The interactive galaxy pair NGC 1512 and NGC 1510 take center stage in this image taken by the Dark Energy Camera, the latest wide-field camera of the 4-meter Victor M. Blanco Telescope at the Cerro Tololo Inter-American Observatory, NSF’s NOIRLab program. NGC 1512 has been merging with its smaller galactic neighbor for 400 million years, and this long-term interaction has triggered waves of star formation and deformed both galaxies. Credit & Copyright: Dark Energy Research/DOE/FNAL/DECam/CTIO/NOIRLab/NSF/AURA. Image Processing: TA Chancellor (University of Alaska Anchorage/NOIRLab NSF), J. Miller (Gemini Observatory/NOIRLab NSF), M. Frome Martin. (NOIRLab NSF)

The Dark Energy Camera, funded by the Department of Energy at NSF’s NOIRLab in Chile, captures a pair of galaxies creating a gravitational twin.

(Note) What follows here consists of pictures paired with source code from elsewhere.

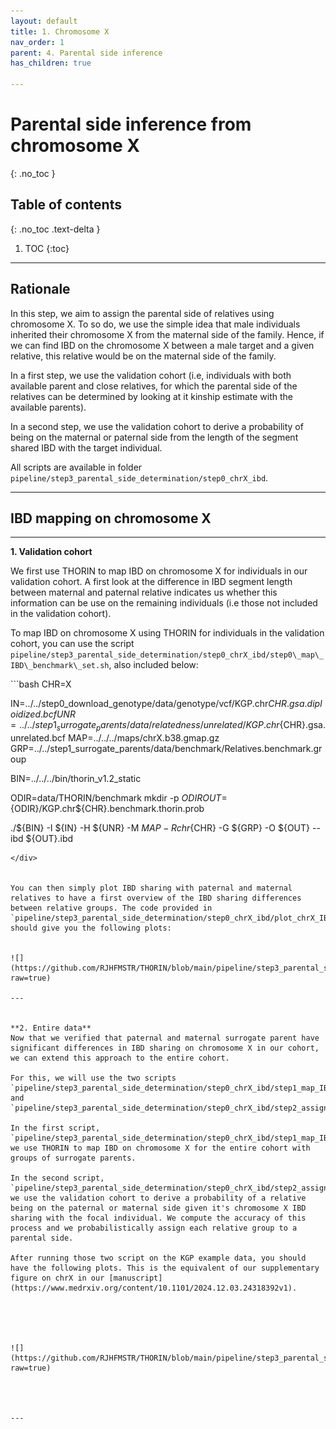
 ```yaml
---
layout: default
title: 1. Chromosome X
nav_order: 1
parent: 4. Parental side inference
has_children: true

---
```

# Parental side inference from chromosome X

{: .no_toc }

## Table of contents
{: .no_toc .text-delta }

1. TOC
{:toc}

---



## Rationale

In this step, we aim to assign the parental side of relatives using chromosome X. To so do, we use the simple idea that male individuals inherited their chromosome X from the maternal side of the family. Hence, if we can find IBD on the chromosome X between a male target and a given relative, this relative would be on the maternal side of the family.

In a first step, we use the validation cohort (i.e, individuals with both available parent and close relatives, for which the parental side of the relatives can be determined by looking at it kinship estimate with the available parents). 

In a second step, we use the validation cohort to derive a probability of being on the maternal or paternal side from the length of the segment shared IBD with the target individual.

All scripts are available in folder `pipeline/step3_parental_side_determination/step0_chrX_ibd`.

---


## IBD mapping on chromosome X


---

**1. Validation cohort**

We first use THORIN to map IBD on chromosome X for individuals in our validation cohort. A first look at the difference in IBD segment length between maternal and paternal relative indicates us whether this information can be use on the remaining individuals (i.e those not included in the validation cohort).

To map IBD on chromosome X using THORIN for individuals in the validation cohort, you can use the script `pipeline/step3_parental_side_determination/step0_chrX_ibd/step0\_map\_IBD\_benchmark\_set.sh`, also included below:


<div class="code-example" markdown="1">
```bash
CHR=X

IN=../../step0_download_genotype/data/genotype/vcf/KGP.chr${CHR}.gsa.diploidized.bcf
UNR=../../step1_surrogate_parents/data/relatedness/unrelated/KGP.chr${CHR}.gsa.unrelated.bcf
MAP=../../../maps/chrX.b38.gmap.gz
GRP=../../step1_surrogate_parents/data/benchmark/Relatives.benchmark.group

BIN=../../../bin/thorin_v1.2_static

ODIR=data/THORIN/benchmark
mkdir -p ${ODIR}
OUT=${ODIR}/KGP.chr${CHR}.benchmark.thorin.prob

./${BIN} -I ${IN} -H ${UNR} -M ${MAP} -R chr${CHR} -G ${GRP} -O ${OUT} --ibd ${OUT}.ibd
```
</div>


You can then simply plot IBD sharing with paternal and maternal relatives to have a first overview of the IBD sharing differences between relative groups. The code provided in `pipeline/step3_parental_side_determination/step0_chrX_ibd/plot_chrX_IBD_validation_cohort.R` should give you the following plots:


![](https://github.com/RJHFMSTR/THORIN/blob/main/pipeline/step3_parental_side_determination/step0_chrX_ibd/Plots/chrX_IBD_validation_cohort.png?raw=true)

---


**2. Entire data**
Now that we verified that paternal and maternal surrogate parent have significant differences in IBD sharing on chromosome X in our cohort, we can extend this approach to the entire cohort. 

For this, we will use the two scripts `pipeline/step3_parental_side_determination/step0_chrX_ibd/step1_map_IBD_all.sh` and `pipeline/step3_parental_side_determination/step0_chrX_ibd/step2_assign_parental_side_and_plot.R`.

In the first script, `pipeline/step3_parental_side_determination/step0_chrX_ibd/step1_map_IBD_all.sh`, we use THORIN to map IBD on chromosome X for the entire cohort with groups of surrogate parents.

In the second script, `pipeline/step3_parental_side_determination/step0_chrX_ibd/step2_assign_parental_side_and_plot.R`, we use the validation cohort to derive a probability of a relative being on the paternal or maternal side given it's chromosome X IBD sharing with the focal individual. We compute the accuracy of this process and we probabilistically assign each relative group to a parental side.

After running those two script on the KGP example data, you should have the following plots. This is the equivalent of our supplementary figure on chrX in our [manuscript](https://www.medrxiv.org/content/10.1101/2024.12.03.24318392v1). 





![](https://github.com/RJHFMSTR/THORIN/blob/main/pipeline/step3_parental_side_determination/step0_chrX_ibd/Plots/chrx_accuracy_derived_prediction.jpg?raw=true)




---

The pair of interacting galaxies NGC 1512 and NGC 1510 take center stage in this image taken by the US Department of Energy Dark Energy Camera, the latest 570-megapixel wide-angle image taken by the 4-m Victor M. Blanco Telescope at the Cerro Tololo Inter-American Center. Observatory. This is an affiliate program of NSF NOIRLab. NGC 1512 has been merging with its smaller galactic neighbor for 400 million years, and this long-term interaction has triggered waves of star formation.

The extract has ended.